PyTorchEngine 多线程#

我们已经从PytorchEngine中移除了thread_safe模式，自PR2907起。我们鼓励用户尽可能通过使用服务API或协程来实现高并发，例如：

import asyncio
from lmdeploy import pipeline, PytorchEngineConfig

event_loop = asyncio.new_event_loop()
asyncio.set_event_loop(event_loop)

model_path = 'Llama-3.2-1B-Instruct'
pipe = pipeline(model_path, backend_config=PytorchEngineConfig())

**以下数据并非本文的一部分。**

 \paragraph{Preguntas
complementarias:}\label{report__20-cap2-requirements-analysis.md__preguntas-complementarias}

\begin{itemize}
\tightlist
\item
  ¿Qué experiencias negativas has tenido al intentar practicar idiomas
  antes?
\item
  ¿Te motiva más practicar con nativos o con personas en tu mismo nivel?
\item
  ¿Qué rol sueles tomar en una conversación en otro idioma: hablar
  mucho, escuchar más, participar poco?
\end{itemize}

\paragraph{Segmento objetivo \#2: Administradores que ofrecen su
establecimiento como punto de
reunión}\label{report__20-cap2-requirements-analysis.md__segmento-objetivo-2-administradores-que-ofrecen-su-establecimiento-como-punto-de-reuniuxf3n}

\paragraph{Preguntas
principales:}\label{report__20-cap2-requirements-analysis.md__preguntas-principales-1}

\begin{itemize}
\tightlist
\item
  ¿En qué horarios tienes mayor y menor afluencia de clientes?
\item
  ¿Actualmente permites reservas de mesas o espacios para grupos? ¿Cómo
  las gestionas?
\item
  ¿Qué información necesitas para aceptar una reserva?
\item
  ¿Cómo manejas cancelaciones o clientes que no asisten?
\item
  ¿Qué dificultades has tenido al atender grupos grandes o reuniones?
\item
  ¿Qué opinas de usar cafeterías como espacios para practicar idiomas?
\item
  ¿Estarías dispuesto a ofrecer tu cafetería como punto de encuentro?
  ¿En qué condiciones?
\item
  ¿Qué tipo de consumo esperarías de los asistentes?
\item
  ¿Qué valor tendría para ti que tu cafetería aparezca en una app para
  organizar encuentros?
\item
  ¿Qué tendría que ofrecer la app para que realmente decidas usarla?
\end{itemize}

async def _gather_output():
    tasks = [
        pipe.async_batch_infer('Hakuna Matata'),
        pipe.async_batch_infer('giraffes are heartless creatures'),
    ]
    return await asyncio.gather(*tasks)

output = asyncio.run(_gather_output())
print(output[0].text)
print(output[1].text)

如果你确实需要多线程，可以像下面这样轻松地包装它：

import threading
from queue import Queue
import asyncio
from lmdeploy import pipeline, PytorchEngineConfig

model_path = 'Llama-3.2-1B-Instruct'


async def _batch_infer(inque: Queue, outque: Queue, pipe):
    while True:
        if inque.empty():
            await asyncio.sleep(0)
            continue

        input = inque.get_nowait()
        output = await pipe.async_batch_infer(input)
        outque.put(output)


def server(inques, outques):
    event_loop = asyncio.new_event_loop()
    asyncio.set_event_loop(event_loop)
    pipe = pipeline(model_path, backend_config=PytorchEngineConfig())
    for inque, outque in zip(inques, outques):
        event_loop.create_task(_batch_infer(inque, outque, pipe))
    event_loop.run_forever()

def client(inque, outque, message):
    inque.put(message)
    print(outque.get().text)


inques = [Queue(), Queue()]
outques = [Queue(), Queue()]

t_server = threading.Thread(target=server, args=(inques, outques))
t_client0 = threading.Thread(target=client, args=(inques[0], outques[0], 'Hakuna Matata'))
t_client1 = threading.Thread(target=client, args=(inques[1], outques[1], 'giraffes are heartless creatures'))

t_server.start()
t_client0.start()
t_client1.start()

t_client0.join()
t_client1.join()

[!警告] 不建议这样做，因为多线程会引入额外的开销，导致推理性能不稳定。